「……だけど浅尾は、浅尾瑛士さんの息子っていうプレッシャーと、ずっと戦ってきたんだよな。それがどれだけ大変なことか、俺には想像できないけど……今回のことを引き受けるのに、相当な覚悟がいるっていうのは分かるよ」

 愛茉が長岡を頼りにしているのは、こういう性格だからなのだろう。
 ニュートラルに話を聞くものの、思ったことを言う時は目の前の相手に寄り添う。どこか突き放した物言いをしてしまうオレとは大違いだ。

「まぁ、簡単に返事できるような事じゃねぇのは確かだな。自分の絵が世界的画家と並んで展示されるなんて、考えただけでゾッとするわ」
「でも浅尾が誰よりも努力してきたのは、俺もヨネも、一佐だって分かってるよ。俺たちの前ではいつも飄々としてるけどさ。浅尾が自分の才能を全然過信していないことも、人一倍努力家なことも、ちゃんと知ってる。だからみんな、浅尾に一目置いてるんだよ。浅尾瑛士さんの息子だからじゃない」

 長岡は昔から、言葉に嘘がない。天然記念物並みに純粋なヤツだ。本当はオレより長岡のような人間と付き合う方が、幸せなんだろうな。
 ……思わずそんなことが頭を過ってしまうくらい、オレのメンタルは不調に陥っているらしい。

「そう思ってくれるのは、ありがたいけどな。観られるのは結果だけだ。どんな努力をしてきたかなんて、誰も気にしちゃいねぇよ」
「……無理して戦うこともないんじゃないかなって思うよ。あくまでも、俺個人の考えだけど」

 一旦言葉を切って、長岡は大きく“ひで”と書いてある湯のみに手を伸ばした。もう湯気は上がっていない。
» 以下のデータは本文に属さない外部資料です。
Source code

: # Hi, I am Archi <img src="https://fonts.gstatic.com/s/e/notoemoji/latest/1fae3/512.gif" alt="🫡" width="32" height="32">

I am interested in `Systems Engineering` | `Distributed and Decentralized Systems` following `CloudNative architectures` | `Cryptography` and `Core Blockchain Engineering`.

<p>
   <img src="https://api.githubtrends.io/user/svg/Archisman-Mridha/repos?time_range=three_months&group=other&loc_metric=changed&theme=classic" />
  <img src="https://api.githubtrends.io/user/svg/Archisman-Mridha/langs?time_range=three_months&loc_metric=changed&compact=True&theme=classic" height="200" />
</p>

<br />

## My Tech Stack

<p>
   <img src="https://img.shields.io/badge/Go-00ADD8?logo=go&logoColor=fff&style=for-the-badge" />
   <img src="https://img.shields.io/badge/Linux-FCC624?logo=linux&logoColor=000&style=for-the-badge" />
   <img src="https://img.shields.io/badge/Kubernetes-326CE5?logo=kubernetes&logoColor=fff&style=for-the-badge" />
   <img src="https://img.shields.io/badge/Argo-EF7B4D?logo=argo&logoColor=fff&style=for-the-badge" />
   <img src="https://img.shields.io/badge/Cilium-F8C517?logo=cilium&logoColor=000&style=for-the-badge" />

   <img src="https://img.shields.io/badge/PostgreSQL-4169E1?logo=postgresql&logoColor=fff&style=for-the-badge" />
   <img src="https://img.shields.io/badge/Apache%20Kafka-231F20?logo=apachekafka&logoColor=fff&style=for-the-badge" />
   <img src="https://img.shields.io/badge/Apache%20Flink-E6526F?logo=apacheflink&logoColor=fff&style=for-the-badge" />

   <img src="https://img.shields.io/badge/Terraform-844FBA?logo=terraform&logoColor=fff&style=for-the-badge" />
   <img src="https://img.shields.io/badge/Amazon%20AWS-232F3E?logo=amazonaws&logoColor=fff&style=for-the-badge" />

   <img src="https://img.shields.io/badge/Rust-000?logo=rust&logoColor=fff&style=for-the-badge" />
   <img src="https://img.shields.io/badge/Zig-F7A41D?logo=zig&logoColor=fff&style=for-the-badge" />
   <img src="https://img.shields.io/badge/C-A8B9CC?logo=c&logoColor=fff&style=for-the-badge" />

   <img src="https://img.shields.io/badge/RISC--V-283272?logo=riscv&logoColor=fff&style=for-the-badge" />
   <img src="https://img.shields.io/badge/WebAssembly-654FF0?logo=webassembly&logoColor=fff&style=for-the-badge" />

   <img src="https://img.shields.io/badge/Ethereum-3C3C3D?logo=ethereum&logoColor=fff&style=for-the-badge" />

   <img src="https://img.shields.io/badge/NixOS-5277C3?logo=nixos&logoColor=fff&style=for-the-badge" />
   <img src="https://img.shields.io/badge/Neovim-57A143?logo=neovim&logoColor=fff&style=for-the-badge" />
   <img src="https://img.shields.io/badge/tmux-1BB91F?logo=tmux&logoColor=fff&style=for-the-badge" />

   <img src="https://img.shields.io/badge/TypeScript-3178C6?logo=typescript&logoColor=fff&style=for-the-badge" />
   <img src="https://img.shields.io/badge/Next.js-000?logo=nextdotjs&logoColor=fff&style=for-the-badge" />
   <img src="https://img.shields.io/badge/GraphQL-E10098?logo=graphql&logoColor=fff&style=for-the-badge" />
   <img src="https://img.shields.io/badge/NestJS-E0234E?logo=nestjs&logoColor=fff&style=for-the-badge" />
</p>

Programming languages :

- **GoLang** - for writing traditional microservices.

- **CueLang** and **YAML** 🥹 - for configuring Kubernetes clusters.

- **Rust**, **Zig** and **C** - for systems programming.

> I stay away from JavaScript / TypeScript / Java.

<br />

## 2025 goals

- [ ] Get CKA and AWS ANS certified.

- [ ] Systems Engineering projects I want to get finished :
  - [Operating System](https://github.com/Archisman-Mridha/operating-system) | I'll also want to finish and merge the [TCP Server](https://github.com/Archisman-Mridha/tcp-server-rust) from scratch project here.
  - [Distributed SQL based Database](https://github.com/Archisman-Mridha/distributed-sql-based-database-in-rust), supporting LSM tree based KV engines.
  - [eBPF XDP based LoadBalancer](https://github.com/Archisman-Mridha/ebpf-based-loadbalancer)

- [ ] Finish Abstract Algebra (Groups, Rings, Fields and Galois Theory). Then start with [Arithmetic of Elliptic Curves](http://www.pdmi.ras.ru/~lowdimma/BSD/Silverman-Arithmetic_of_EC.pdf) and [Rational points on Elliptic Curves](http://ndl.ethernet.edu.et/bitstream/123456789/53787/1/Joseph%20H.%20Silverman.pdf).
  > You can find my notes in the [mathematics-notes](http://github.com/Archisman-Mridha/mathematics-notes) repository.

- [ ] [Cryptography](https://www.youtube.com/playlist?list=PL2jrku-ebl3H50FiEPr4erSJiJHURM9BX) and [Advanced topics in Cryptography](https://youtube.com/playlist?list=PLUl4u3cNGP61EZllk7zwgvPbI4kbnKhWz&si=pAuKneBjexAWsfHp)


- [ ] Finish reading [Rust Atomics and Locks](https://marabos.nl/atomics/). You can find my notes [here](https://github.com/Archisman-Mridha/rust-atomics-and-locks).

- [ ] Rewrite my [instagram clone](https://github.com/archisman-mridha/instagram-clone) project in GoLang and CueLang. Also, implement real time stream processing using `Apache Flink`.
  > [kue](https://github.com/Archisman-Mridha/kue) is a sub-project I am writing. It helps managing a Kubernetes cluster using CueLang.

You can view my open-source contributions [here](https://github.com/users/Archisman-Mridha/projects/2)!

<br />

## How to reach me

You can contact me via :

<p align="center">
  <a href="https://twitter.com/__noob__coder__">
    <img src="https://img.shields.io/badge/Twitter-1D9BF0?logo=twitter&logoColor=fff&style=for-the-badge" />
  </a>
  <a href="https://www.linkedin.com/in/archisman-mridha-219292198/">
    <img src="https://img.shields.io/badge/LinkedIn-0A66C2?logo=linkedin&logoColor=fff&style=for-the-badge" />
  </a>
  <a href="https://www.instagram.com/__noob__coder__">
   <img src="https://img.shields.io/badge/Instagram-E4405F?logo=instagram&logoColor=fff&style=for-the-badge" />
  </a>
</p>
「自分のペースで着実に進むことも大事だからさ。それにその話を断ったとしても、今までの努力が無駄になるわけでも、浅尾の絵の価値が下がるわけでもないだろ。更に積み上げて、近づけたと思った時でも遅くはないし」

 長岡らしい。オレが断りやすい道を作ってくれたというわけだ。本当に、よく出来た男だよ。なんでまだ童貞なんだか。

「ただ……もし今、行き詰まったものを感じているとしたら、思いきって流れに飛び込むのもいいかもしれないけどね。激流に飲み込まれる覚悟で」
「すげぇ激流だよ。飛び込んだ瞬間に溺れる」
「そうかもね。でも浅尾には、引き上げてくれる人がいるじゃないか」

 そう言われて思い浮かんだ顔は、ひとつじゃなかった。自分もそのひとりだと言うように、長岡が笑みを浮かべる。オレはいつの間にか、孤独とは程遠いところに辿り着いていたようだ。

 戦いを避けるか、激流に飛び込むか。どちらも楽な道ではない。ただどれを選んでも、愛茉や長岡は笑って頷いてくれるのだろう。

「食べきれなかったら、イチゴシロップにするといいよ。愛茉ちゃんにレシピ送るって言っておいて」

 大量のイチゴと知覧茶を貰って帰る際、長岡が言った。
 新潟のイチゴは、酸味が少なく甘みが強い。それを頬張る愛茉の顔が早く見たくなって、オレは車のハンドルを握る手に力を込めた。